* Saved data entries *
________________
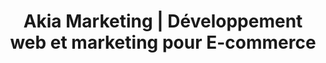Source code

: ---
title: "Akia Marketing | Développement web et marketing pour E-commerce"
description: >-
   Akia Marketing est une agence spécialisée dans la conception et le marketing de boutique en ligne pour tous les types d'entreprise.
image: /img/e-commerce-services.jpg
menuid: home
draft: false
section1:
  subtitle: Akia Marketing
  line1: Solution complète
  line2: pour les
  line3: E-commerce
  image: "/img/e-commerce-marketing-2.gif"
  btn:
    link: clientsPage
    title: Nos projets
section2:
  description1: >-
    Akia, c’est une équipe de passionnés de la programmation et du marketing web. Les plateformes web et les E-commerces, c’est notre spécialité.
  description2: >-
    Vos projets méritent une solution digne de leur originalité! 
  blocks:
    - icon: "fa fa-tachometer"
      title: De la qualité sans se ruiner
      description: "Akia c’est une petite équipe dynamique. Soudée pour l’efficacité, parfaite pour lancer un projet de qualité rapidement."
      class: color-one
    - icon: "fa-heart fa"
      title: Un produit qui vous ressemble
      description: "Original, corporatif, clean, élégant, artistique, il y en a pour tous les goûts. Mais l’important, c’est que ce soit fidèle à l’identité de votre entreprise"
      class: color-two
    - icon: "fa fa-question"
      title: Une équipe à l’écoute
      description: "Notre équipe est là pour répondre à vos questions et écouter vos préoccupations. Parce que le web c’est pas toujours facile à comprendre!"
      class: color-three
section3:
  title: Plus que du web, on s’investit pour vivre dans un monde meilleur.
  subtitle: Notre touche environnementale
  description: >-
    Faisons ensemble des pas vers l’avant pour développer la conscience écologique des gens et des entreprises. Donnons un futur propre et convivial pour la prochaine génération. Akia s’implique avec plusieurs projets et organisations dont l'[Association Québecoise Zéro Déchet](https://www.aqzd.ca/).
  image: /img/teamwork-environment.jpg
  btn:
    subtitle: En apprendre plus
    title: Plus à propos d’Akia
    link: servicesPage
section4:
  - title: Projets Complétés
    suffix: "+"
    number: 64
  - title: Clients
    suffix: 
    number: 39
  - title: Sourires donnés
    suffix: "+"
    number: 5000
  - title: Lignes de code
    suffix: "M"
    number: 100
section5:
  title: Projets récents
  description: >-
    Notre équipe a réalisé plusieurs projets. <br>Jetez-y un coup d'oeil.
  btn:
    title: Tous nos projets
    link: clientsPage
section6:
  title: Nos spécialités
  description1: >-
    De la programmation au marketing web, Akia est là pour développer une relation à long terme.
  description2: "Nos spécialités pour propulser vos projets:" 
  btn:
    title: Voir tous nos services
    link: servicesPage
  image: /img/service-image-3.png
  blocks:
    - icon: flaticon-computer
      title: Conception de E-commerce
      description: Pour créer un commerce en ligne efficace et fait sur mesure pour vos besoins.
      link: services/conception-e-commerce
      class: color-one
    - icon: flaticon-round-chart
      title: Marketing pour E-commerce
      description: >-
        Que ce soit par l’optimisation de la structure du site web, le SEO, la publicité payante ou la création de canaux marketings, nous vous aiderons à mettre en place une stratégie efficace
      link: services/marketing-pour-e-commerce
      class: color-two
    - icon: flaticon-bar-chart
      title: Stratégie marketing globale
      description: >-
        Pour déterminer le meilleur angle d’attaque pour votre entreprise et attirer plus de clientèle.
      link: services/strategie-marketing-digital
      class: color-four
section7:
  title: Commentaires
  description: >-
    Ce qu'ils ont à dire <br>à propos de nous
  blocks:
    - description: >-
        Lorem ipsum dolor sit amet, consectetur adipisicing elit. Possimus perspiciatis voluptatem facere cum ipsa minus libero, cupiditate nesciunt, pariatur assumenda repellat odio magni in voluptatibus consectetur quidem, maiores nemo rem!
      name: Gabrielle
      company: "Le Doggy Café"
      image: /img/logo-doggy.jpg
    - description: >-
        Lorem ipsum dolor sit amet, consectetur adipisicing elit. Possimus perspiciatis voluptatem facere cum ipsa minus libero, cupiditate nesciunt, pariatur assumenda repellat odio magni in voluptatibus consectetur quidem, maiores nemo rem!
      name: Gabrielle
      company: "Le Doggy Café"
      image: /img/logo-doggy.jpg
  image: /img/commentaires-clients.jpg
section8:
  title: Conseils et études de cas
  description: "Découvrez le web, tout va bien aller!"
---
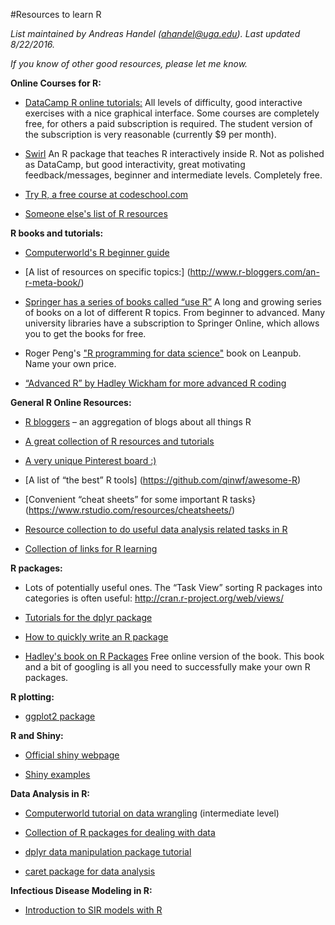 #Resources to learn R

*List maintained by Andreas Handel (ahandel@uga.edu). Last updated 8/22/2016.*

*If you know of other good resources, please let me know.*

**Online Courses for R:**

-   [DataCamp R online tutorials:](https://www.datacamp.com/)
    All levels of difficulty, good interactive exercises with a nice graphical interface. Some courses are completely free, for others a paid subscription is required. The student version of the subscription is very reasonable (currently $9 per month).

-   [Swirl](http://swirlstats.com/) 
	An R package that teaches R interactively inside R. Not as polished as DataCamp, but good interactivity, great motivating feedback/messages, beginner and intermediate levels. Completely free.

-   [Try R, a free course at codeschool.com](https://www.codeschool.com/courses/try-r)

-   [Someone else's list of R resources](http://www.r-bloggers.com/moocs-and-courses-to-learn-r/)
 
**R books and tutorials:**

-   [Computerworld's R beginner guide](http://www.computerworld.com/s/article/9239625/Beginner\_s\_guide\_to\_R\_Introduction) 

-   [A list of resources on specific topics:] (http://www.r-bloggers.com/an-r-meta-book/)

-   [Springer has a series of books called “use R”](http://www.springer.com/series/6991) 
	A long and growing series of books on a lot of different R topics. From beginner to advanced. Many university libraries have a subscription to Springer Online, which allows you to get the books for free.

- 	Roger Peng's ["R programming for data science"](https://leanpub.com/rprogramming) book on Leanpub. Name your own price.	
	
-   [“Advanced R” by Hadley Wickham for more advanced R coding](http://adv-r.had.co.nz/)


**General R Online Resources:**

-   [R bloggers](r-bloggers.com) – an aggregation of blogs about all things R

-   [A great collection of R resources and tutorials](http://www.ats.ucla.edu/stat/r/)

-   [A very unique Pinterest board :) ](http://www.pinterest.com/zellner/fun-projects-for-r/)

-   [A list of “the best” R tools] (https://github.com/qinwf/awesome-R)

-   [Convenient “cheat sheets” for some important R tasks}(https://www.rstudio.com/resources/cheatsheets/)

-   [Resource collection to do useful data analysis related tasks in R](http://rddj.info/)

-   [Collection of links for R learning](http://blog.revolutionanalytics.com/2015/10/learning-r-oct-2015.html)


**R packages:**

-   Lots of potentially useful ones. The “Task View” sorting R packages
    into categories is often useful:
    <http://cran.r-project.org/web/views/>

-   [Tutorials for the dplyr package](http://rpubs.com/justmarkham/)

-   [How to quickly write an R package](http://hilaryparker.com/2014/04/29/writing-an-r-package-from-scratch/)

-   [Hadley's book on R Packages](http://r-pkgs.had.co.nz/)
	Free online version of the book. This book and a bit of googling is all you need to successfully make your own R packages. 

	
**R plotting:**

-   [ggplot2 package](http://ggplot2.org/)


**R and Shiny:**

-   [Official shiny webpage](http://shiny.rstudio.com/)

-   [Shiny examples](http://www.showmeshiny.com/)


**Data Analysis in R:**

-   [Computerworld tutorial on data wrangling](http://www.computerworld.com/s/article/9243391/4\_data\_wrangling\_tasks\_in\_R\_for\_advanced\_beginners)
    (intermediate level)

-   [Collection of R packages for dealing with data](http://www.computerworld.com/article/2921176/business-intelligence/great-r-packages-for-data-import-wrangling-visualization.html)

	
-   [dplyr data manipulation package tutorial](http://www.r-bloggers.com/hands-on-dplyr-tutorial-for-faster-data-manipulation-in-r/)

-   [caret package for data analysis](http://topepo.github.io/caret/index.html)


**Infectious Disease Modeling in R:**

-   [Introduction to SIR models with R](http://sherrytowers.com/2012/12/11/simple-epidemic-modelling-with-an-sir-model/)

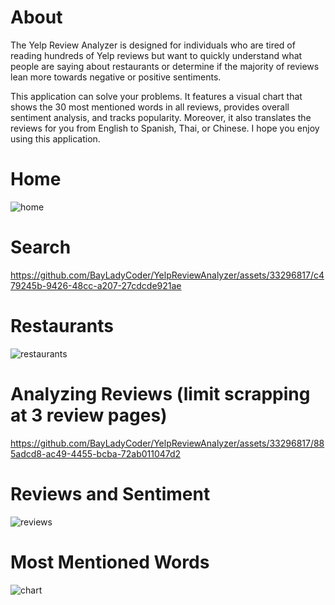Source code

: # About
The Yelp Review Analyzer is designed for individuals who are tired of reading hundreds of Yelp reviews but want to quickly understand what people are saying about restaurants or determine if the majority of reviews lean more towards negative or positive sentiments.

This application can solve your problems. It features a visual chart that shows the 30 most mentioned words in all reviews, provides overall sentiment analysis, and tracks popularity. Moreover, it also translates the reviews for you from English to Spanish, Thai, or Chinese. I hope you enjoy using this application.

# Home
![home](https://github.com/BayLadyCoder/YelpReviewAnalyzer/assets/33296817/e35b7a2d-a467-4e59-bd5a-b93ed668dcdb)


# Search
https://github.com/BayLadyCoder/YelpReviewAnalyzer/assets/33296817/c479245b-9426-48cc-a207-27cdcde921ae


# Restaurants
![restaurants](https://github.com/BayLadyCoder/YelpReviewAnalyzer/assets/33296817/ab46b98e-762c-4c0a-b026-044fb2d78c57)


# Analyzing Reviews (limit scrapping at 3 review pages)
https://github.com/BayLadyCoder/YelpReviewAnalyzer/assets/33296817/885adcd8-ac49-4455-bcba-72ab011047d2


# Reviews and Sentiment
![reviews](https://github.com/BayLadyCoder/YelpReviewAnalyzer/assets/33296817/cd45a20b-3395-4f13-ab3c-f50ab45dfbc5)


# Most Mentioned Words
![chart](https://github.com/BayLadyCoder/YelpReviewAnalyzer/assets/33296817/e785dfa3-205f-4e32-a7f6-181a6f46ec97)
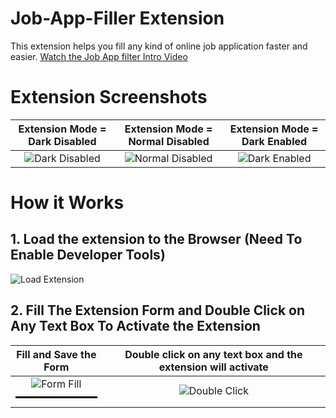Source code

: # Job-App-Filler Extension
This extension helps you fill any kind of online job application faster and easier.
[Watch the Job App filter Intro Video](https://github.com/subodhdhakal/job-app-filler/blob/main/assets/videos/Job%20App%20Filler%20Intro.mp4)

# Extension Screenshots
Extension Mode = Dark Disabled            |  Extension Mode = Normal Disabled          |          Extension Mode = Dark Enabled
:-------------------------:|:-------------------------:|:-------------------------:
![Dark Disabled](/job-app-filler/assets/images/sc1-dark.png)  |  ![Normal Disabled](/job-app-filler/assets/images/sc2.png)  | ![Dark Enabled](/job-app-filler/assets/images/sc3-enabled.png)

# How it Works

## 1. Load the extension to the Browser (Need To Enable Developer Tools)
![Load Extension](/job-app-filler/assets/images/load-extension.png)

## 2. Fill The Extension Form and Double Click on Any Text Box To Activate the Extension

Fill and Save the Form  |       Double click on any text box and the extension will activate
:------------------------:|   :-------------------------------------------------------------:
![Form Fill](/job-app-filler/assets/images/fill-form.png) <hr style="border: none; border-top: 2px double #000; margin: 10px 0;"/> | ![Double Click](/job-app-filler/assets/images/double-click.png)
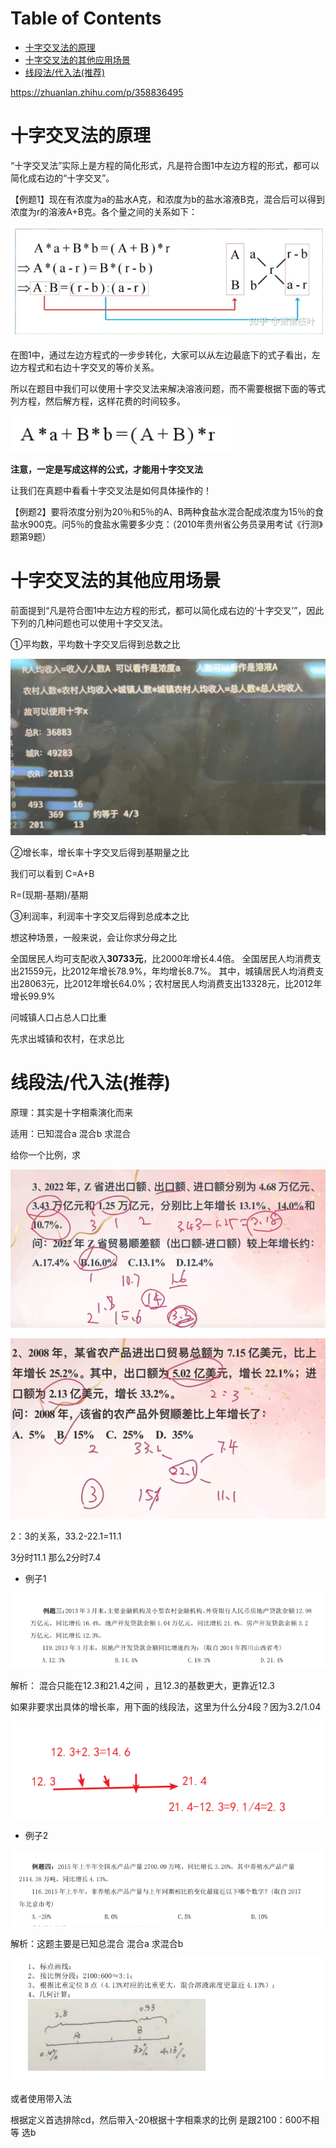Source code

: # Table of Contents

* [十字交叉法的原理](#十字交叉法的原理)
* [十字交叉法的其他应用场景](#十字交叉法的其他应用场景)
* [线段法/代入法(推荐)](#线段法代入法推荐)


https://zhuanlan.zhihu.com/p/358836495



# 十字交叉法的原理

“十字交叉法”实际上是方程的简化形式，凡是符合图1中左边方程的形式，都可以简化成右边的“十字交叉”。

【例题1】现在有浓度为a的盐水A克，和浓度为b的盐水溶液B克，混合后可以得到浓度为r的溶液A+B克。各个量之间的关系如下：

![image-20231114203554111](.images/image-20231114203554111.png)

在图1中，通过左边方程式的一步步转化，大家可以从左边最底下的式子看出，左边方程式和右边十字交叉的等价关系。

所以在题目中我们可以使用十字交叉法来解决溶液问题，而不需要根据下面的等式列方程，然后解方程，这样花费的时间较多。

![image-20231114203608526](.images/image-20231114203608526.png)

**注意，一定是写成这样的公式，才能用十字交叉法**



让我们在真题中看看十字交叉法是如何具体操作的！

【例题2】要将浓度分别为20％和5％的A、B两种食盐水混合配成浓度为15％的食盐水900克。问5％的食盐水需要多少克：（2010年贵州省公务员录用考试《行测》题第9题）

# 十字交叉法的其他应用场景

前面提到“凡是符合图1中左边方程的形式，都可以简化成右边的‘十字交叉’”，因此下列的几种问题也可以使用十字交叉法。

①平均数，平均数十字交叉后得到总数之比

![image-20231114204034143](.images/image-20231114204034143.png)

②增长率，增长率十字交叉后得到基期量之比

我们可以看到 C=A+B

R=(现期-基期)/基期

③利润率，利润率十字交叉后得到总成本之比



想这种场景，一般来说，会让你求分母之比

全国居民人均可支配收入**30733元**，比2000年增长4.4倍。 全国居民人均消费支出21559元，比2012年增长78.9%，年均增长8.7%。 其中，城镇居民人均消费支出28063元，比2012年增长64.0%；农村居民人均消费支出13328元，比2012年增长99.9%

问城镇人口占总人口比重

先求出城镇和农村，在求总比

# 线段法/代入法(推荐)

原理：其实是十字相乘演化而来

适用：已知混合a 混合b  求混合

给你一个比例，求

![image-20231213215748232](.images/image-20231213215748232.png)



![image-20231213220025082](.images/image-20231213220025082.png)



2：3的关系，33.2-22.1=11.1

3分时11.1 那么2分时7.4



+ 例子1

![image-20230803080752397](.images/image-20230803080752397.png)

解析： 混合只能在12.3和21.4之间 ，且12.3的基数更大，更靠近12.3

如果非要求出具体的增长率，用下面的线段法，这里为什么分4段？因为3.2/1.04

![image-20230803080947817](.images/image-20230803080947817.png)

+ 例子2

![image-20230803080647538](.images/image-20230803080647538.png)

解析：这题主要是已知总混合 混合a 求混合b

![image-20230803082215002](.images/image-20230803082215002.png)

或者使用带入法

 根据定义首选排除cd，然后带入-20根据十字相乘求的比例 是跟2100：600不相等 选b

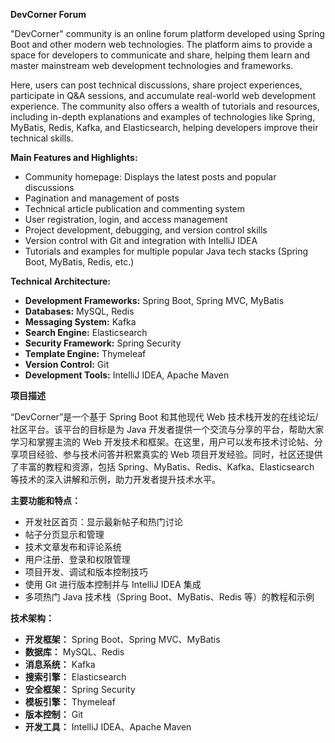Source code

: **DevCorner Forum**

"DevCorner" community is an online forum platform developed using Spring Boot and other modern web technologies. The platform aims to provide a space for developers to communicate and share, helping them learn and master mainstream web development technologies and frameworks. 

Here, users can post technical discussions, share project experiences, participate in Q&A sessions, and accumulate real-world web development experience. The community also offers a wealth of tutorials and resources, including in-depth explanations and examples of technologies like Spring, MyBatis, Redis, Kafka, and Elasticsearch, helping developers improve their technical skills.

**Main Features and Highlights:**

- Community homepage: Displays the latest posts and popular discussions
- Pagination and management of posts
- Technical article publication and commenting system
- User registration, login, and access management
- Project development, debugging, and version control skills
- Version control with Git and integration with IntelliJ IDEA
- Tutorials and examples for multiple popular Java tech stacks (Spring Boot, MyBatis, Redis, etc.)

**Technical Architecture:**

- **Development Frameworks:** Spring Boot, Spring MVC, MyBatis
- **Databases:** MySQL, Redis
- **Messaging System:** Kafka
- **Search Engine:** Elasticsearch
- **Security Framework:** Spring Security
- **Template Engine:** Thymeleaf
- **Version Control:** Git
- **Development Tools:** IntelliJ IDEA, Apache Maven



**项目描述**

“DevCorner”是一个基于 Spring Boot 和其他现代 Web 技术栈开发的在线论坛/社区平台。该平台的目标是为 Java 开发者提供一个交流与分享的平台，帮助大家学习和掌握主流的 Web 开发技术和框架。在这里，用户可以发布技术讨论帖、分享项目经验、参与技术问答并积累真实的 Web 项目开发经验。同时，社区还提供了丰富的教程和资源，包括 Spring、MyBatis、Redis、Kafka、Elasticsearch 等技术的深入讲解和示例，助力开发者提升技术水平。

**主要功能和特点：**

- 开发社区首页：显示最新帖子和热门讨论
- 帖子分页显示和管理
- 技术文章发布和评论系统
- 用户注册、登录和权限管理
- 项目开发、调试和版本控制技巧
- 使用 Git 进行版本控制并与 IntelliJ IDEA 集成
- 多项热门 Java 技术栈（Spring Boot、MyBatis、Redis 等）的教程和示例

**技术架构：**

- **开发框架：** Spring Boot、Spring MVC、MyBatis
- **数据库：** MySQL、Redis
- **消息系统：** Kafka
- **搜索引擎：** Elasticsearch
- **安全框架：** Spring Security
- **模板引擎：** Thymeleaf
- **版本控制：** Git
- **开发工具：** IntelliJ IDEA、Apache Maven

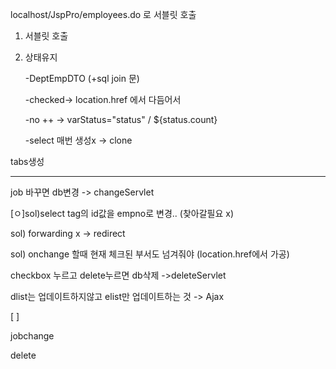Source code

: localhost/JspPro/employees.do 로 서블릿 호출 

1. 서블릿 호출

2. 상태유지

   -DeptEmpDTO (+sql  join 문) 

   -checked-> location.href 에서 다듬어서

   -no ++ -> varStatus="status"  /  ${status.count}

   -select 매번 생성x -> clone

tabs생성

---

job 바꾸면 db변경  -> changeServlet

[ㅇ]sol)select tag의 id값을 empno로 변경.. (찾아갈필요 x)

sol) forwarding x -> redirect

sol) onchange 할때 현재 체크된 부서도 넘겨줘야 (location.href에서 가공)

checkbox  누르고 delete누르면 db삭제 ->deleteServlet



dlist는 업데이트하지않고 elist만 업데이트하는 것 -> Ajax



[		]

jobchange

delete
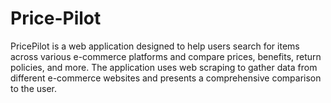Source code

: # Price-Pilot
PricePilot is a web application designed to help users search for items across various e-commerce platforms and compare prices, benefits, return policies, and more. The application uses web scraping to gather data from different e-commerce websites and presents a comprehensive comparison to the user.
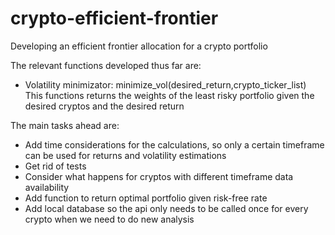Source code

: # crypto-efficient-frontier
 Developing an efficient frontier allocation for a crypto portfolio

The relevant functions developed thus far are:
 - Volatility minimizator: minimize_vol(desired_return,crypto_ticker_list)
   This functions returns the weights of the least risky portfolio given the desired cryptos and the desired return
 
The main tasks ahead are:
 - Add time considerations for the calculations, so only a certain timeframe can be used for returns and volatility estimations
 - Get rid of tests
 - Consider what happens for cryptos with different timeframe data availability
 - Add function to return optimal portfolio given risk-free rate
 - Add local database so the api only needs to be called once for every crypto when we need to do new analysis
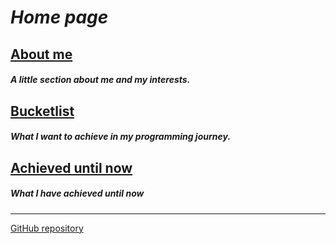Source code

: <link rel="stylesheet" href="Pages/Styles/Styles.css">

<!--<h1 class="header-1">Home page</h1>-->

# *Home page*

## [About me](about.md)

##### A little section about me and my interests.

## [Bucketlist](bucketlist.md)

##### What I want to achieve in my programming journey.

## [Achieved until now](achieved.md)

##### What I have achieved until now

***

[GitHub repository](https://github.com/Isellpeople/GitHubBlog.git)
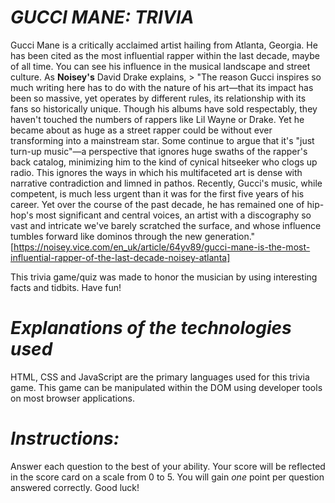 # *GUCCI MANE: TRIVIA*
Gucci Mane is a critically acclaimed artist hailing from Atlanta, Georgia. He has been cited as the most influential rapper within the last decade, maybe of all time. You can see his influence in the musical landscape and street culture. As **Noisey's** David Drake explains, 
    > "The reason Gucci inspires so much writing here has to do with the nature of his art—that its impact has been so massive, yet operates by different rules, its relationship with its fans so historically unique. Though his albums have sold respectably, they haven't touched the numbers of rappers like Lil Wayne or Drake. Yet he became about as huge as a street rapper could be without ever transforming into a mainstream star. Some continue to argue that it's "just turn-up music"—a perspective that ignores huge swaths of the rapper's back catalog, minimizing him to the kind of cynical hitseeker who clogs up radio. This ignores the ways in which his multifaceted art is dense with narrative contradiction and limned in pathos. Recently, Gucci's music, while competent, is much less urgent than it was for the first five years of his career. Yet over the course of the past decade, he has remained one of hip-hop's most significant and central voices, an artist with a discography so vast and intricate we've barely scratched the surface, and whose influence tumbles forward like dominos through the new generation." 
    [https://noisey.vice.com/en_uk/article/64yv89/gucci-mane-is-the-most-influential-rapper-of-the-last-decade-noisey-atlanta] 


This trivia game/quiz was made to honor the musician by using interesting facts and tidbits. Have fun!

# *Explanations of the technologies used*
HTML, CSS and JavaScript are the primary languages used for this trivia game. This game can be manipulated within the DOM using developer tools on most browser applications.


# *Instructions:*
Answer each question to the best of your ability. Your score will be reflected in the score card on a scale from 0 to 5. You will gain *one* point per question answered correctly. Good luck!
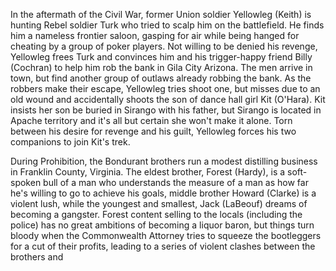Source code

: In the aftermath of the Civil War, former Union soldier Yellowleg (Keith) is hunting Rebel soldier Turk who tried to scalp him on the battlefield. He finds him a nameless frontier saloon, gasping for air while being hanged for cheating by a group of poker players. Not willing to be denied his revenge, Yellowleg frees Turk and convinces him and his trigger-happy friend Billy (Cochran) to help him rob the bank in Gila City Arizona. The men arrive in town, but find another group of outlaws already robbing the bank. As the robbers make their escape, Yellowleg tries shoot one, but misses due to an old wound and accidentally shoots the son of dance hall girl Kit (O'Hara). Kit insists her son be buried in Sirango with his father, but Sirango is located in Apache territory and it's all but certain she won't make it alone. Torn between his desire for revenge and his guilt, Yellowleg forces his two companions to join Kit's trek.

During Prohibition, the Bondurant brothers run a modest distilling business in Franklin County, Virginia. The eldest brother, Forest (Hardy), is a soft-spoken bull of a man who understands the measure of a man as how far he's willing to go to achieve his goals, middle brother Howard (Clarke) is a violent lush, while the youngest and smallest, Jack (LaBeouf) dreams of becoming a gangster. Forest content selling to the locals (including the police) has no great ambitions of becoming a liquor baron, but things turn bloody when the Commonwealth Attorney tries to squeeze the bootleggers for a cut of their profits, leading to a series of violent clashes between the brothers and
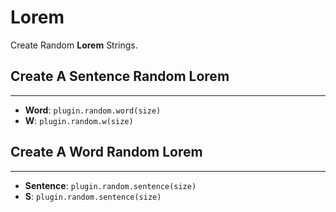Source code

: # **Lorem**

Create Random **Lorem** Strings.

## Create A **Sentence** Random **Lorem**

---

- **Word**: `plugin.random.word(size)`
- **W**: `plugin.random.w(size)`

## Create A **Word** Random **Lorem**

---

- **Sentence**: `plugin.random.sentence(size)`
- **S**: `plugin.random.sentence(size)`
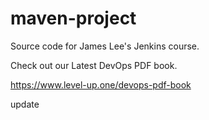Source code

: # maven-project
Source code for James Lee's Jenkins course.

Check out our Latest DevOps PDF book.

https://www.level-up.one/devops-pdf-book

update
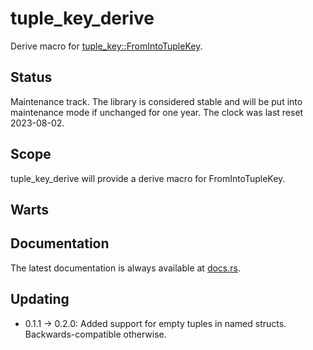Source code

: tuple_key_derive
================

Derive macro for [tuple_key::FromIntoTupleKey](https://docs.rs/tuple_key/latest/tuple_key/trait.FromIntoTupleKey.html).

Status
------

Maintenance track.  The library is considered stable and will be put into maintenance mode if unchanged for one year.
The clock was last reset 2023-08-02.

Scope
-----

tuple_key_derive will provide a derive macro for FromIntoTupleKey.

Warts
-----

Documentation
-------------

The latest documentation is always available at [docs.rs](https://docs.rs/tuple_key_derive/latest/tuple_key_derive/).

Updating
--------

- 0.1.1 -> 0.2.0: Added support for empty tuples in named structs.  Backwards-compatible otherwise.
________________
* What the task asks *
Search the records for the word "meilleur". Copy each line where it appears.

* Solution for this exercise *
  title: Plus que du web, on s’investit pour vivre dans un monde meilleur.
        Pour déterminer le meilleur angle d’attaque pour votre entreprise et attirer plus de clientèle.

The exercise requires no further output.